The bike tour from the day before opened my eyes to the Bohemian district of Barranco. While most parts of Lima look dull and grey, and Miraflores and San Isidro are well-manicured and modern, it’s Barranco that carries the labels of Bohemian, artsy and old-worldly.

The district has been preserved, mostly by the artistic community, not to the glossy levels of its upmarket neighbours, but in the most charming manner in its riot of colours. I had pre-conceived notions of what South America should look like, and Barranco satisfied some of them. I’ve also noticed that there is a concerted effort to make some of the districts safer, especially for tourists – there are information kiosks in a number of street corners, and quite a few tourism police keeping an eye on everyone. The results have been great for me – I’ve been able to walk on streets, camera in hand, without facing any trouble so far.

Enjoy!

I lunched at La Bodega Verde, close to the Puenta de Los Suspiros – a happy meal of quinoa burger with hummus. Seriously, I am now in love with quinoa.

I was lured into the MATE museum, that houses the photographs of Mario Testino.

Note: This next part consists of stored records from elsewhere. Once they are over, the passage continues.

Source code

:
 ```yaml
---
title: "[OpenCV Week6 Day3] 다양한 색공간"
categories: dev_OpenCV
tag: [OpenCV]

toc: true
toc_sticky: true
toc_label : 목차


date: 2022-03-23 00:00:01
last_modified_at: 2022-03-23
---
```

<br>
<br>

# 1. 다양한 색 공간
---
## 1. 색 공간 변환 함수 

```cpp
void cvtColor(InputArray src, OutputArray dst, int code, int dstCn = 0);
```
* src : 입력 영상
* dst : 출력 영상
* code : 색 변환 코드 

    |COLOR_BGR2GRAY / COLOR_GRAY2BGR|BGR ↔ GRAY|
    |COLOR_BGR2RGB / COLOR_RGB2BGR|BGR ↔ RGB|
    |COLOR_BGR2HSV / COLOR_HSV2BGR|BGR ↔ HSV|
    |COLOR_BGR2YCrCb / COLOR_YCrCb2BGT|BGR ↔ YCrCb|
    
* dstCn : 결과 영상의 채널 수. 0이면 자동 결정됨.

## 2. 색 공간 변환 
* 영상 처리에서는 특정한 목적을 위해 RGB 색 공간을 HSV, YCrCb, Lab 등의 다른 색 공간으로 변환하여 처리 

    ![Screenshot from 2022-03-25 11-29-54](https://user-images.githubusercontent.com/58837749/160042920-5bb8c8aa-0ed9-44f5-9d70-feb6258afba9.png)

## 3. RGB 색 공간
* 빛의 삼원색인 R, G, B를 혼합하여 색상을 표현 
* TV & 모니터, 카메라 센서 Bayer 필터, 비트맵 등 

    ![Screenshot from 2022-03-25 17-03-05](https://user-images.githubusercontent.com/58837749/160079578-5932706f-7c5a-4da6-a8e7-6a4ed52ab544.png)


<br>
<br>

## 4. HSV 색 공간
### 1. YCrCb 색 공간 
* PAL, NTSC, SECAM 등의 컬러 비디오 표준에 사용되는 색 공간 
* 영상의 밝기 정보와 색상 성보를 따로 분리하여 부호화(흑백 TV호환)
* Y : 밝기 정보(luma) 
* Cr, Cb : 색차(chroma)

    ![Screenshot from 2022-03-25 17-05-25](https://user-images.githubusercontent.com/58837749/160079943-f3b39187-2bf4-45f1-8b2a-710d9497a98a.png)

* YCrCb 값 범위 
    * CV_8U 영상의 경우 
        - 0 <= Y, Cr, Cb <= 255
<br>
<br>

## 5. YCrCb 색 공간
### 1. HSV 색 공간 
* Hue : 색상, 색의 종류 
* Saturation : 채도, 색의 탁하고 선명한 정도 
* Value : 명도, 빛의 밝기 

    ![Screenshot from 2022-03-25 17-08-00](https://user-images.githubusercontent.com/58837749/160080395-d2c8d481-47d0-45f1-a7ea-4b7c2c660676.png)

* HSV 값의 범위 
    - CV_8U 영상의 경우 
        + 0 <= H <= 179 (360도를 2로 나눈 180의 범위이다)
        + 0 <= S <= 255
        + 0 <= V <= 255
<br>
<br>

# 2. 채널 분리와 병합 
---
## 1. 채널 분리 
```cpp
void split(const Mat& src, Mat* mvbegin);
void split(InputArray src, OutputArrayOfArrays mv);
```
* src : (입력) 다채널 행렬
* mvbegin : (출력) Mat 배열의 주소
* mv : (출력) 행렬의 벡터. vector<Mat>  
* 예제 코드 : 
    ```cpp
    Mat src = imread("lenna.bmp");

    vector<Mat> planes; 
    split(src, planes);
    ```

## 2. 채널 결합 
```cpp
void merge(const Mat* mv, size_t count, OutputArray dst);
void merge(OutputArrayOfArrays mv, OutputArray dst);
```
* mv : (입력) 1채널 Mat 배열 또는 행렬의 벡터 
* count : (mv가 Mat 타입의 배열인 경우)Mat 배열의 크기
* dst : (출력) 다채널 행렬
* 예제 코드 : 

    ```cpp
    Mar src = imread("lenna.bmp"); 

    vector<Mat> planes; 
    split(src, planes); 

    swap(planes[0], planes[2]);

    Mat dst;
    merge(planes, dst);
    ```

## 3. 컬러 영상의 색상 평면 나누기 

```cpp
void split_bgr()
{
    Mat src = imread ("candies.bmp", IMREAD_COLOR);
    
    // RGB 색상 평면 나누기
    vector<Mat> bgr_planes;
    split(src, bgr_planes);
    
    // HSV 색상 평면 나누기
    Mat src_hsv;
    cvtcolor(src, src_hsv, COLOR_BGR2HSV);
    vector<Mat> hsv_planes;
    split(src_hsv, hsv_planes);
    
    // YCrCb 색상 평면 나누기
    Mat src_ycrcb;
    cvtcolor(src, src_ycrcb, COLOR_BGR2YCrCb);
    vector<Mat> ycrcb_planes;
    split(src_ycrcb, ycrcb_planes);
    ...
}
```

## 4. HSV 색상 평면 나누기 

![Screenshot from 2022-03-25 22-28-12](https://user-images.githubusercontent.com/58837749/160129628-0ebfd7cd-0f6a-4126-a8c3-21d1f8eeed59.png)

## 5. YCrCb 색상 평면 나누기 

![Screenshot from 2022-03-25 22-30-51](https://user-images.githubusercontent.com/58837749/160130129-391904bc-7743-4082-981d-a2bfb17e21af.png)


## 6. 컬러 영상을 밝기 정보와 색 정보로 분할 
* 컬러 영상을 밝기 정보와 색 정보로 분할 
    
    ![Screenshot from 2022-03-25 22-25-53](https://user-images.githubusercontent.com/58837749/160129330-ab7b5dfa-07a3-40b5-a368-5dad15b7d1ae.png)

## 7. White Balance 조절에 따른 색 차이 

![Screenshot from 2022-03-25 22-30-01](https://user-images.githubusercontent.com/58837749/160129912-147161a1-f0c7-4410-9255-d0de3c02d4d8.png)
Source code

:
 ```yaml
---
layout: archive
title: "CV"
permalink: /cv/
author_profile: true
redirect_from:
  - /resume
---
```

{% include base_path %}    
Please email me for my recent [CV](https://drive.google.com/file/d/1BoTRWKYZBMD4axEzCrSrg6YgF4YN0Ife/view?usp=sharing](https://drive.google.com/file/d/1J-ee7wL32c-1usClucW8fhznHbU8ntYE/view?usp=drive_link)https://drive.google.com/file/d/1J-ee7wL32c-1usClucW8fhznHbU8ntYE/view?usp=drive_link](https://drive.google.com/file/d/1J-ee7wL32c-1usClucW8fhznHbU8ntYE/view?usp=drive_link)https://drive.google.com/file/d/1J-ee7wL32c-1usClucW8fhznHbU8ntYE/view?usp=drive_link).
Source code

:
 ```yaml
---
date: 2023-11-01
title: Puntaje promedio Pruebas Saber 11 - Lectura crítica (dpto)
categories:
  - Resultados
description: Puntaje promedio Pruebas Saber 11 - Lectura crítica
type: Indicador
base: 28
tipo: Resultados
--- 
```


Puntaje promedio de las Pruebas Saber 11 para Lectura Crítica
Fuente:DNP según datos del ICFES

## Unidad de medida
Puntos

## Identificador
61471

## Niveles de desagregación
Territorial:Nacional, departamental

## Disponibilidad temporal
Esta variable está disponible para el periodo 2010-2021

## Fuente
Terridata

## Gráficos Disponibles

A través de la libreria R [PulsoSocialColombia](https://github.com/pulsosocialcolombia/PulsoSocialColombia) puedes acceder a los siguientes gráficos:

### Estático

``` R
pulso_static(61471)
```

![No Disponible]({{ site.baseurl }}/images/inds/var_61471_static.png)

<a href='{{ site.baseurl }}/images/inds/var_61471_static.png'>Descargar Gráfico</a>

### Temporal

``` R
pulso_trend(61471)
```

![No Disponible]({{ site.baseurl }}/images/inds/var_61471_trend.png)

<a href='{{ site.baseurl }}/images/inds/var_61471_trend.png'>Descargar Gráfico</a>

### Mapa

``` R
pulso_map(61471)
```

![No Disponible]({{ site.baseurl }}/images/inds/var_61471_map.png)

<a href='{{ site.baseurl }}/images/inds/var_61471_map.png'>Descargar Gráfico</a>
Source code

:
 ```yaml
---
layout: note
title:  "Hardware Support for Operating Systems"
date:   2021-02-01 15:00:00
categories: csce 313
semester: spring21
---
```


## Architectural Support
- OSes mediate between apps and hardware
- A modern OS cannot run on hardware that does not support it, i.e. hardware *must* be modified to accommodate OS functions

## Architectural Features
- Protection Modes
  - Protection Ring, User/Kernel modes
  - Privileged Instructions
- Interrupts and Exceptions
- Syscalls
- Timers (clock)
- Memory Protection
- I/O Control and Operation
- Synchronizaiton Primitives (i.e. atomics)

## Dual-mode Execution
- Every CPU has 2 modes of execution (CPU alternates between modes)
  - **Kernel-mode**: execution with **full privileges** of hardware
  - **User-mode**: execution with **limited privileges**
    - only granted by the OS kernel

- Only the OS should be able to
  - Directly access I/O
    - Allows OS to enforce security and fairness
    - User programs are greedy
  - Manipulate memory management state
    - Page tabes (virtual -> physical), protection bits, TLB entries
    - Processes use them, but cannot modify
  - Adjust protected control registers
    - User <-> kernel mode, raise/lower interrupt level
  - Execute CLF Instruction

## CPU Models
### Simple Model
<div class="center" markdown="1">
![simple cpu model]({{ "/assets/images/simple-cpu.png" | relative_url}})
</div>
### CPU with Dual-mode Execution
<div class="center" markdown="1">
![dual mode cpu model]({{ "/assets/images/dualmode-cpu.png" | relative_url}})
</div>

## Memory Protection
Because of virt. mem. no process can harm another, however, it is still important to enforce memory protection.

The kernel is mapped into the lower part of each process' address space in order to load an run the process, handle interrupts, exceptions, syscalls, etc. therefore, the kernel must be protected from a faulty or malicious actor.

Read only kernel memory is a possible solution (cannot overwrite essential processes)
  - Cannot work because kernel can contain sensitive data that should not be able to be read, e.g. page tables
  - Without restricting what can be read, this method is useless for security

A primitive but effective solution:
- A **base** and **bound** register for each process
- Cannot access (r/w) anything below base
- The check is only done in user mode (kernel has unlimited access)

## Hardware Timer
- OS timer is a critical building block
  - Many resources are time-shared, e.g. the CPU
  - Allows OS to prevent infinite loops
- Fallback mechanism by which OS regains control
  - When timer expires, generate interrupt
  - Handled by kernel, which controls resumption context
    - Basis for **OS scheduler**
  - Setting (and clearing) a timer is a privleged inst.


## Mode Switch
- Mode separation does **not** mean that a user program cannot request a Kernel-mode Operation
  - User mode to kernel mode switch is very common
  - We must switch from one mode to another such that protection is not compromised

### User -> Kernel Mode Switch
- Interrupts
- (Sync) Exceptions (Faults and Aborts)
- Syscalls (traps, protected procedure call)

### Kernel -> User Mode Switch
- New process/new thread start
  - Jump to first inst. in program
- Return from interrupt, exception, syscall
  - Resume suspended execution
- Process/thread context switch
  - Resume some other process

He is a world renowned Peruvian photographer, and I was fascinated by his work. I had bought a combination ticket to 3 museums, but the other 2 (Pedro de Osma & MAC) did not hold the same attraction for me, as one has a collection of religious art, and the other is contemporary, but I could understand neither. Still, the walk was fun. Gotta go back into Barranco in the evening to get a glimpse of all the colours of the night.